Data entries:

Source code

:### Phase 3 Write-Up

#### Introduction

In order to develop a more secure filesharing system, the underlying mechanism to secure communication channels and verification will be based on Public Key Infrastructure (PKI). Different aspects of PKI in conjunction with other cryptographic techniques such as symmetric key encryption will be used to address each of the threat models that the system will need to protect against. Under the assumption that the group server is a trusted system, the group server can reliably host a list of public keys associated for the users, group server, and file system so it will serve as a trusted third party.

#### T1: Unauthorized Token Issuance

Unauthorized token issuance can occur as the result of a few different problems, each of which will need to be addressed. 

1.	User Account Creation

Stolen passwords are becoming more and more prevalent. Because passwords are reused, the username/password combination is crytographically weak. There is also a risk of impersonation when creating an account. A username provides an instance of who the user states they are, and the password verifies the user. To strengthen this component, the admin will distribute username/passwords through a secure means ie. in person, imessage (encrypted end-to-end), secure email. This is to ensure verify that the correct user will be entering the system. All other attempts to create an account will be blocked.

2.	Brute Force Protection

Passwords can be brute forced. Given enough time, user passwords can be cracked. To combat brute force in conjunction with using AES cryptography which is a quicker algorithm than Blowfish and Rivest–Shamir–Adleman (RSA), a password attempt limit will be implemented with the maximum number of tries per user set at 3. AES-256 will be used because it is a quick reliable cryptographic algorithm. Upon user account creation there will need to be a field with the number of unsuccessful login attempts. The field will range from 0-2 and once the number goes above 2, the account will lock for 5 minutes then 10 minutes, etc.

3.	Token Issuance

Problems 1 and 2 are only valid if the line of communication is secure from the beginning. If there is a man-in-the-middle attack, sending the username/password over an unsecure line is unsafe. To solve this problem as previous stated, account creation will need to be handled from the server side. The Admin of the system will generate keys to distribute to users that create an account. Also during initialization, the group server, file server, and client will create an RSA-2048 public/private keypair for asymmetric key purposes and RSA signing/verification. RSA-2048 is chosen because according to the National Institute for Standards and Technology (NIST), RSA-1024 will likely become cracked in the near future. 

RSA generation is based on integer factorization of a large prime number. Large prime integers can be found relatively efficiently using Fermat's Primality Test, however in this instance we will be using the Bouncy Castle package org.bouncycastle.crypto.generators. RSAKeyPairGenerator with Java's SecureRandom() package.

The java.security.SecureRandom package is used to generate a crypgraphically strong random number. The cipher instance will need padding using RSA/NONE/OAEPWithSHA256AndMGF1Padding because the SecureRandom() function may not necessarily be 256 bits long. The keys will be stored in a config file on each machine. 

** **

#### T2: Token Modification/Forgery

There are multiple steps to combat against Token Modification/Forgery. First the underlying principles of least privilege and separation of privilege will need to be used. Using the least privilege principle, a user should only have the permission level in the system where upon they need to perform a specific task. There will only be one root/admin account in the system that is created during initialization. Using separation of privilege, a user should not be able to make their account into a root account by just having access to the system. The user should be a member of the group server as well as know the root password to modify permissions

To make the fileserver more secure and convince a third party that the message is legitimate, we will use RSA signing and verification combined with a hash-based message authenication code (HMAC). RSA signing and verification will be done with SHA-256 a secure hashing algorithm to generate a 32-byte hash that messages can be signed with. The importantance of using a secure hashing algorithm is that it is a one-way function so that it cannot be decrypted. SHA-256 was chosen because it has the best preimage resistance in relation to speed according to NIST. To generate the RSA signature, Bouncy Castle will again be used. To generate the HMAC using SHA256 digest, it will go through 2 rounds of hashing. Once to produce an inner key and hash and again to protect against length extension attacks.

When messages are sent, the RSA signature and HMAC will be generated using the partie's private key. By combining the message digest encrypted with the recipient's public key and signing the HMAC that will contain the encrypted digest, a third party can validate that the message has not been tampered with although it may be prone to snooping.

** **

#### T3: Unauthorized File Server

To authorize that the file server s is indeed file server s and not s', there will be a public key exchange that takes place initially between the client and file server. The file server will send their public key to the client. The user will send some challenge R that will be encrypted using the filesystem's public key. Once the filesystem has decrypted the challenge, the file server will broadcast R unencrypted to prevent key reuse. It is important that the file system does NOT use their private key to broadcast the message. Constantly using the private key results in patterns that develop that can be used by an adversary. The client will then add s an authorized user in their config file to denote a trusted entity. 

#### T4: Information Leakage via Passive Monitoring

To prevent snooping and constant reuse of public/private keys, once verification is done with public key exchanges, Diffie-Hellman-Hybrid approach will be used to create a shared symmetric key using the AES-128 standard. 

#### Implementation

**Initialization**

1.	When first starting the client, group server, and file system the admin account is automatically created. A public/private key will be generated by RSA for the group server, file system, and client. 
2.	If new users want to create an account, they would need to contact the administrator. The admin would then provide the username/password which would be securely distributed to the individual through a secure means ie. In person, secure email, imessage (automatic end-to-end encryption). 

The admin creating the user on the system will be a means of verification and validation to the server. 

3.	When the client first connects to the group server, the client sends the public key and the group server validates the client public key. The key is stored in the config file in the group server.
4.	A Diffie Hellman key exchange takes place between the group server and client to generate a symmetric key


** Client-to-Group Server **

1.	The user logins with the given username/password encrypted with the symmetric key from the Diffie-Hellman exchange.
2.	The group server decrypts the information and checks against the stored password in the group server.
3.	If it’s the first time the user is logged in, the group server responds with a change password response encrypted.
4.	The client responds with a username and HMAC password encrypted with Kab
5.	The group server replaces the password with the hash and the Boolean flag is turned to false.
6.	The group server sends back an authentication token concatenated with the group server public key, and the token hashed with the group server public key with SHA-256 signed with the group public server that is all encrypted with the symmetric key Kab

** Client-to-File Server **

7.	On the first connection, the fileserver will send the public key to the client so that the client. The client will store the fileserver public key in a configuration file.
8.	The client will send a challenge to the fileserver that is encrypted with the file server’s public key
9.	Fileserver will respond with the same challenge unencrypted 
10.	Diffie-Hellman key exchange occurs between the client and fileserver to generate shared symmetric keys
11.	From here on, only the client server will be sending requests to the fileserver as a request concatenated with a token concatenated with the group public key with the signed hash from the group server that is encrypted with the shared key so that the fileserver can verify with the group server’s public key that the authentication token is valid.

• _PROBLEM DETAILS_: Which lines above run from the one containing "password response encrypted." down to the one containing "encrypted with Kab"? Repeat exactly those, both ends included, and nothing else.

• _EXPECTED ANSWER_:
3.	If it’s the first time the user is logged in, the group server responds with a change password response encrypted.
4.	The client responds with a username and HMAC password encrypted with Kab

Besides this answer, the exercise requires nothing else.